Fair Labor Standards Act Signed

Harris & Ewing, photographer. Last signature necessary to bring wages-hours bill to floor of house. Rep. Joseph J. Mansfield, of Texas, affixing his signature. Standing left to right: Rep. Mary T. Norton, Chairman of House Labor Committee; Speaker Bankhead; and Rep. Pat Boland, House Whip. 12/2/37. Library of Congress Prints and Photographs Division.

The Fair Labor Standards Act (Pub.L. 75–718, ch. 676, 52 Stat. 1060) was signed in June 1938. The Fair Labor Standards Act (FLSA) includes provisions on several labor related provisions including the creation the right to a minimum wage, overtime pay for working more than forty hours a week, and provisions related to child labor.

Prior to the passage and signing of the FLSA, progress was being made improving the workplace. This includes passage of laws related to safety and child labor, as well as the gradual move to an 8-hour workday. While the more immediate history for this law began in 1933 with the National Industrial Recovery Act and the President's Reemployment Agreement, this law had less impact because in 1935 the Supreme Court essentially invalidated this law.
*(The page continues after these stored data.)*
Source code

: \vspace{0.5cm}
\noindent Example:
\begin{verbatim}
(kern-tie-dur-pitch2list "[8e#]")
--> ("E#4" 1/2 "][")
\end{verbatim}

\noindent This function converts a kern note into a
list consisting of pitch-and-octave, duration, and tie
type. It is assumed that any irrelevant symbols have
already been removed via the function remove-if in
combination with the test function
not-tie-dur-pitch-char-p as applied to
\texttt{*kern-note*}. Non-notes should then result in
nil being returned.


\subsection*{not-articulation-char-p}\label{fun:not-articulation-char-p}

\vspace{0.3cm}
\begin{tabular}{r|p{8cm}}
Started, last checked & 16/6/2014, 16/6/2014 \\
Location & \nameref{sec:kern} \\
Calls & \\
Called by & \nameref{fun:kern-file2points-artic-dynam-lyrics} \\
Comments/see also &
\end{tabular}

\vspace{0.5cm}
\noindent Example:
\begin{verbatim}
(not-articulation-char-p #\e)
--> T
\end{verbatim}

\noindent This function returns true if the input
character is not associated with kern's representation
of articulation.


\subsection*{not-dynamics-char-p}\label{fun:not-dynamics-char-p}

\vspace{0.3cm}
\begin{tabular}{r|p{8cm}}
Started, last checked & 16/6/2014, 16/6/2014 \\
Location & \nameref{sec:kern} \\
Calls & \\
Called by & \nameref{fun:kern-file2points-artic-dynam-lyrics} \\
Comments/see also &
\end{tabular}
The wage-hour discussion was again boosted with Roosevelt’s reelection in 1936 and the Supreme Court decision in the case West Coast Hotel Company v. Parrish in 1937. Secretary of Labor Frances Perkins was directed to work on laws related to hours of work and to abolish abuses of child labor. One law was Public Contracts Act of 1936 (Walsh-Healey) which required most government contractors to adopt an 8-hour day and a 40-hour week but it was limited. It took a few more attempts to get a broader law, but in January 1938 the bill that became the FLSA was sent to Congress. After the bill was debated and voted on, it was signed by President Roosevelt and became effective on October 24, 1938.

To administer the wage and overtime components of the law, a Wage and Hour Division was created within the Department of Labor and included this finding and declaration of policy in the law itself:

SEC. 2. (a) The Congress hereby finds that the existence, in industries engaged in commerce or in the production of goods for commerce, of labor conditions detrimental to the maintenance of the minimum standard of living necessary for health, efficiency, and general wellbeing of workers (1) causes commerce and the channels and instrumentalities of commerce to be used to spread and perpetuate such labor conditions among the workers of the several States; (2) burdens commerce and the free flow of goods in commerce; (3) constitutes an unfair method of competition in commerce; (4) leads to labor disputes burdening and obstructing commerce and the free flow of goods in commerce; and (5) interferes with the orderly and fair marketing of goods in commerce 
(75th Congress, Chapter 676, 1938)

Since 1938, the FSLA has been amended a number of times and many states have enacted their own minimum wage laws.